Skip-gram predicts $C$ softmaxes of size $|V|$ using the same matrix $W_2$. Examples: this question and this answer.
Skip-gram predicts $1$ softmax of size $|V|$ using one matrix $W_2$, and the dataset consist of (center word, context word) pairs instead of (center word, all context words). Examples: this tutorial.
Skip-gram is a binary classifier predicting whether a given word is "in context" vs. "out of context" for another word. The dataset consists of pairs of words that either appeared close to each other (positive) or were randomly paired (negative). Examples: this article, this article, and this answer.

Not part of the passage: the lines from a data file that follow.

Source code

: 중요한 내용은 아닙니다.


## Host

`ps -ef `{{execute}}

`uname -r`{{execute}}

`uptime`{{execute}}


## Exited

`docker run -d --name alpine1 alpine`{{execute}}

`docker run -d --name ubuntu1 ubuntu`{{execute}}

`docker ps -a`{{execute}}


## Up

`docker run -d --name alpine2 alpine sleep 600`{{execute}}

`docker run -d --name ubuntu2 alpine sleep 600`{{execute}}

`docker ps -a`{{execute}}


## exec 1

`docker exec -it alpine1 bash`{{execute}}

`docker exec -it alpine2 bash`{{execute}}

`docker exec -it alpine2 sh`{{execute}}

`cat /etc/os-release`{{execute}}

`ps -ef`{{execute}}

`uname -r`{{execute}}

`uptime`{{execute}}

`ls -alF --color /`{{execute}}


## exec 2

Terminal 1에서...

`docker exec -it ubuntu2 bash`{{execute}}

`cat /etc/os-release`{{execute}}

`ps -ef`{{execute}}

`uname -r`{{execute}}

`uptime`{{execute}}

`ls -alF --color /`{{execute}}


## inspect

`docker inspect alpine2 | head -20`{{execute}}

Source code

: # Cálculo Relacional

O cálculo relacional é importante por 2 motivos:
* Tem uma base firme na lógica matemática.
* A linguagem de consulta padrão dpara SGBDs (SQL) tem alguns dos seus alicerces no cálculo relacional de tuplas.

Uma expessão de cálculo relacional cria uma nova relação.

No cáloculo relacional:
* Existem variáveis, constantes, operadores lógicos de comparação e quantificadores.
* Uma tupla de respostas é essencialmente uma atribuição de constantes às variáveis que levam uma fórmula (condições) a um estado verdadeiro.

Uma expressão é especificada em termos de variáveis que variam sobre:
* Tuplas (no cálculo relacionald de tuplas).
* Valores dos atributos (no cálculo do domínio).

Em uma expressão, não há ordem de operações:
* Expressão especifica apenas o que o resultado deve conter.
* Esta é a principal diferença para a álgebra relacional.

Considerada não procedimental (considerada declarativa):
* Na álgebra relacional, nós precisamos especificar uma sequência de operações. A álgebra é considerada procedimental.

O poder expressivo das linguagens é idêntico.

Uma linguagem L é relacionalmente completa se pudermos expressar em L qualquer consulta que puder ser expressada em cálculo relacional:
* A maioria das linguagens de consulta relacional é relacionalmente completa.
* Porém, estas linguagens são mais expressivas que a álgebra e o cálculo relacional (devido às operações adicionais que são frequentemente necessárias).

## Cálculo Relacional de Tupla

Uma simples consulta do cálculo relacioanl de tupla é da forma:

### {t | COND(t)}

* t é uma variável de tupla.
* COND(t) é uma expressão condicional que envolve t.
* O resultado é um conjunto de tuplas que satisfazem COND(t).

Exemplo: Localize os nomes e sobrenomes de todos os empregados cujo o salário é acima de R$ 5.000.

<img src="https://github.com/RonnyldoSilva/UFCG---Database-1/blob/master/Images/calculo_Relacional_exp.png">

Skip-gram is usually explained as having one output matrix, which is hypothesis (2) or (3), yet producing $C$ different words in the output layer, from the same hidden representation, which is hypothesis (1). See this article and the figure in this question. That's a magic trick. Pure fiction.
I find (3) the most reasonable, since it only has two weight matrices and doesn't produce useless copies. In that case, skip-gram actually doesn't predict any words, but rather produces a single $|V|$-sized vector which represents the average one-hot vector of the context words. This single vector can then account for one term in the loss per context word.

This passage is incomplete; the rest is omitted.